To examine the influence of an increase in BC surface emissions, we conducted two runs: a control run (CONT) using the Intergovernmental Panel on Climate Change (IPCC)'s Fifth Assessment Report surface BC emissions (Lamarque et al 2010; supplementary figure S1(a)), and a sensitivity run (FLARE) with additional observed flaring-related BC over the Arctic region (supplementary figure S1(b)). Except for the BC emission input, all components, including present-day CO2 concentrations (367 ppmv), were the same in the CONT and FLARE runs. The atmospheric conditions were prescribed according to the monthly climatology of 1982–2001. Time-slice (equilibrium) experiments have the advantage of providing a large statistical sample of the changing climate (Cubasch et al 1995). The experiments were run for 230 years, and the last 200 years was used to assess the model response to BC emission changes in an equilibrium state. A two-tailed student's t-test was performed to determine the significance of differences in the means between CONT and FLARE.

In addition, we conducted the same experiment using only the atmospheric model not coupled with the ocean model to investigate the role of the ocean and related sea ice. A_FLARE (A_CONT) had the same conditions as FLARE (CONT), except for the prescribed sea surface temperature and sea-ice extent.

3.3. Flaring-related BC emission data

We used an average gas-flaring-related BC emission rate (HF16, supplementary figure S1(b); available online at https://www.nature.com/articles/sdata2016104) over only high-latitude northern regions above 60°N for the equilibrium model run. In HF16, gas-flaring-related BC emission rates were estimated from an emission factor database and flaring volumes retrieved from satellite imagery. Furthermore, the data set was compared against the absorption aerosol optical depth obtained from the MISR (multiangle imaging spectroradiometer) in Russia's gas-flaring source regions and ground-based BC measurements in Svalbard (see figures 3 and 4 in HF16). The BC emissions in Arctic regions north of 60°N were 19 Gg yr−1 in CONT and 80 Gg yr−1 in FLARE. All other emission inventories were from the IPCC (Lamarque et al 2010). Recently, the ECLIPSE (evaluating the climate and air quality impacts of short-lived pollutants) emission inventory has considered gas-flaring-related BC emissions (Stohl et al 2015).

4. Results

4.1. Local responses during spring

Figure 2(d) presents the monthly difference in surface air temperature (SAT) between the two experimental runs (FLARE—CONT) over the West Siberian petroleum basin shown in figure 1. The warming response was greatest during spring (March to May), consistent with previous findings (Flanner et al 2009) that near-surface BC induces extreme Arctic warming. Although combustion of gaseous and liquid hydrocarbons for their disposal did not vary seasonally (HF16), the response to increased levels of BC was most robust in spring (figure 2(d)). Figure 2(a) shows the changes in spring SAT poleward of 50°N. As expected, warming was most noticeable in areas with additional flaring-related BC emissions. Significant warming was also observed over the Atlantic and the Chukchi Sea. However, vertical penetration of warming was limited, because the strongly stratified mean vertical temperature profile in the Arctic (Hansen and Rosen 1984, Hansen and Novakov 1989) limited vertical mixing (figure 2(c)). By contrast, warming induced by BC transported from mid-latitudes occurs in the mid-troposphere (Sand et al 2013). Furthermore, the results confirmed that increased BC concentrations were limited to 900 hPa and below (not shown).

Figure 2.

Figure 2. (a) Response of SAT to updated flaring-related BC during spring. (b) Responses of geopotential height (GPH) and wind at 500 hPa. (c) Vertical structure of the temperature response, as defined by the green box in (b) (60°–90°E, 60°–75°N). (d) Monthly response of SAT to updated flaring-related BC, as defined by the green box in (b) (60°–90°E, 60°–75°N). Hatched regions in (b)–(d) indicate significant differences at the 95% confidence level.

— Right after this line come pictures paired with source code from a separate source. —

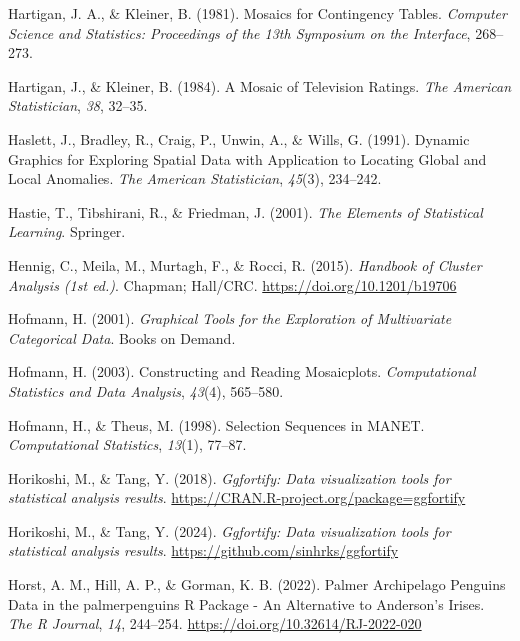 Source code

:\documentclass[
  letterpaper,
]{krantz}
\newlength{\cslhangindent}
\newenvironment{CSLReferences}[2] %
 {\begin{list}{}{%
  \setlength{\itemindent}{0pt}
  \setlength{\leftmargin}{0pt}
  \setlength{\parsep}{0pt}
  \ifodd #1
   \setlength{\leftmargin}{\cslhangindent}
   \setlength{\itemindent}{-1\cslhangindent}
  \fi
  \setlength{\itemsep}{#2\baselineskip}}}
 {\end{list}}
\begin{document}
\begin{CSLReferences}{1}{0}
Hartigan, J. A., \& Kleiner, B. (1981). Mosaics for {C}ontingency
{T}ables. \emph{Computer Science and Statistics: Proceedings of the 13th
Symposium on the Interface}, 268--273.

Hartigan, J., \& Kleiner, B. (1984). A {M}osaic of {T}elevision
{R}atings. \emph{The American Statistician}, \emph{38}, 32--35.

Haslett, J., Bradley, R., Craig, P., Unwin, A., \& Wills, G. (1991).
{D}ynamic {G}raphics for {E}xploring {S}patial {D}ata with {A}pplication
to {L}ocating {G}lobal and {L}ocal {A}nomalies. \emph{The American
Statistician}, \emph{45}(3), 234--242.

Hastie, T., Tibshirani, R., \& Friedman, J. (2001). \emph{The {E}lements
of {S}tatistical {L}earning}. Springer.

Hennig, C., Meila, M., Murtagh, F., \& Rocci, R. (2015). \emph{Handbook
of {C}luster {A}nalysis (1st ed.)}. Chapman; Hall/CRC.
\url{https://doi.org/10.1201/b19706}

Hofmann, H. (2001). \emph{Graphical {T}ools for the {E}xploration of
{M}ultivariate {C}ategorical {D}ata}. Books on Demand.

Hofmann, H. (2003). Constructing and {R}eading {M}osaicplots.
\emph{Computational Statistics and Data Analysis}, \emph{43}(4),
565--580.

Hofmann, H., \& Theus, M. (1998). Selection {S}equences in {MANET}.
\emph{Computational Statistics}, \emph{13}(1), 77--87.

Horikoshi, M., \& Tang, Y. (2018). \emph{Ggfortify: Data visualization
tools for statistical analysis results}.
\url{https://CRAN.R-project.org/package=ggfortify}

Horikoshi, M., \& Tang, Y. (2024). \emph{Ggfortify: Data visualization
tools for statistical analysis results}.
\url{https://github.com/sinhrks/ggfortify}

Horst, A. M., Hill, A. P., \& Gorman, K. B. (2022). Palmer {A}rchipelago
{P}enguins {D}ata in the palmerpenguins {R} {P}ackage - {A}n
{A}lternative to {A}nderson's {I}rises. \emph{The R Journal}, \emph{14},
244--254. \url{https://doi.org/10.32614/RJ-2022-020}


\end{CSLReferences}
\end{document}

Standard image High-resolution image

Changes in the amount of BC aerosols can modify the surface energy budget through the direct effects of additional aerosols. The response of individual terms in the area-averaged surface energy budget is summarized in table 1. The dominant response in spring was an increase in net shortwave (SW) radiation (4.9 W m−2) at the surface. The surface energy budget indicated that surface fluxes and longwave (LW) radiation compensated for the absorbed SW radiation at the surface. This substantial increase in net SW radiation at the surface was associated with a reduced albedo (−4%; figure 3(a)). Note that the Snow Ice and Aerosol Radiation model (Lawrence et al 2011) in the Community Land Model used in this study effectively captures the effect of aerosol deposition (e.g. black and organic carbon and dust) on albedo (Hadley and Kirchstetter 2012).

Table 1.  Surface energy changes according to flaring-related BC emissions over the forcing region.

Variables (W m−2) Spring Summer Autumn Winter
Net SW radiation 4.9 1.5 −0.2 0.1
Net LW radiation 1.0 0.7 −0.2 −0.1
Latent heat 1.5 1.2 0.3 0.0
Sensible heat 1.2 0.5 −0.1 0.1

Note: Bold font indicates statistical significance at the 95% confidence level.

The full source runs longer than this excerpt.